# WHAT YOU WILL DO:
Using the records below, transcribe word for word the stretch from the line that contains "## 步驟2：開啟Shopify" through the line that contains "- abn -> hotel.", both end lines included, and nothing else.

++++++++++

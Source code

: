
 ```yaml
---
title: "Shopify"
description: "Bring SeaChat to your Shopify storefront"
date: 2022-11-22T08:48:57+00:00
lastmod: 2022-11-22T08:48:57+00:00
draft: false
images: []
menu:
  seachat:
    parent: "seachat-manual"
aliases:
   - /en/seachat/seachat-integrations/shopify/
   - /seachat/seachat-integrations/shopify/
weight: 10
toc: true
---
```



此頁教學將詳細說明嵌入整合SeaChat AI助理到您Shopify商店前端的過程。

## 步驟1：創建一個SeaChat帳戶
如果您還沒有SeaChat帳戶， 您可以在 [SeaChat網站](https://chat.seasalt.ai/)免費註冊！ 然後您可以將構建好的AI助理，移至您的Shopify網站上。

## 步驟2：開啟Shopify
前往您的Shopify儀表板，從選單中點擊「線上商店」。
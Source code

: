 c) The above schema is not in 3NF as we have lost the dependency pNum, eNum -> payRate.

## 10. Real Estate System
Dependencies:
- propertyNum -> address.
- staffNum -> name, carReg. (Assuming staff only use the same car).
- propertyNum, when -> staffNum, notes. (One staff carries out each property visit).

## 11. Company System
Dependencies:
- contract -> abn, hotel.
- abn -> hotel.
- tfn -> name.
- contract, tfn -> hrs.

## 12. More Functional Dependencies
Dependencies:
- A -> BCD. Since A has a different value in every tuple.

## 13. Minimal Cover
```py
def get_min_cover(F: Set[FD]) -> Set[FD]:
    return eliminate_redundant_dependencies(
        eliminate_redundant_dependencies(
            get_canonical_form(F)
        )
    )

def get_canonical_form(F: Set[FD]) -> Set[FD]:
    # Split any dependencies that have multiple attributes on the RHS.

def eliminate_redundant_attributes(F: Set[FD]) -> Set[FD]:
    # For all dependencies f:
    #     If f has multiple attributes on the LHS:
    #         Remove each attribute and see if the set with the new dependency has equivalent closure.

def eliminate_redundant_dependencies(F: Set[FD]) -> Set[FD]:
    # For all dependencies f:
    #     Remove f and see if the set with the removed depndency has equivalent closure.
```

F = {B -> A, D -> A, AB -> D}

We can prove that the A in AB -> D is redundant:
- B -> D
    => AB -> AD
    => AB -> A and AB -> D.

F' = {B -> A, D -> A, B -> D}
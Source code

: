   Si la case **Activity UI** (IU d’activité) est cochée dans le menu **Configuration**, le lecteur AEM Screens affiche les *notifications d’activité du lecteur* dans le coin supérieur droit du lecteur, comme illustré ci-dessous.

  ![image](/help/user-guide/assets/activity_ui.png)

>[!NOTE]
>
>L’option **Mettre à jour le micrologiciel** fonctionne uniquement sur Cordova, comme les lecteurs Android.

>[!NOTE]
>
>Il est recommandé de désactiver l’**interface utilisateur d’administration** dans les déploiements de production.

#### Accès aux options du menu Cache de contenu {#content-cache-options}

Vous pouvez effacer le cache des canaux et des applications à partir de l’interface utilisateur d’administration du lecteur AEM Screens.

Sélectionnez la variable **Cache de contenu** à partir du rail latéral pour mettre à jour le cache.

++++++++++

# ANSWER SPACE:
## 步驟2：開啟Shopify
前往您的Shopify儀表板，從選單中點擊「線上商店」。
Source code

: c) The above schema is not in 3NF as we have lost the dependency pNum, eNum -> payRate.

## 10. Real Estate System
Dependencies:
- propertyNum -> address.
- staffNum -> name, carReg. (Assuming staff only use the same car).
- propertyNum, when -> staffNum, notes. (One staff carries out each property visit).

## 11. Company System
Dependencies:
- contract -> abn, hotel.
- abn -> hotel.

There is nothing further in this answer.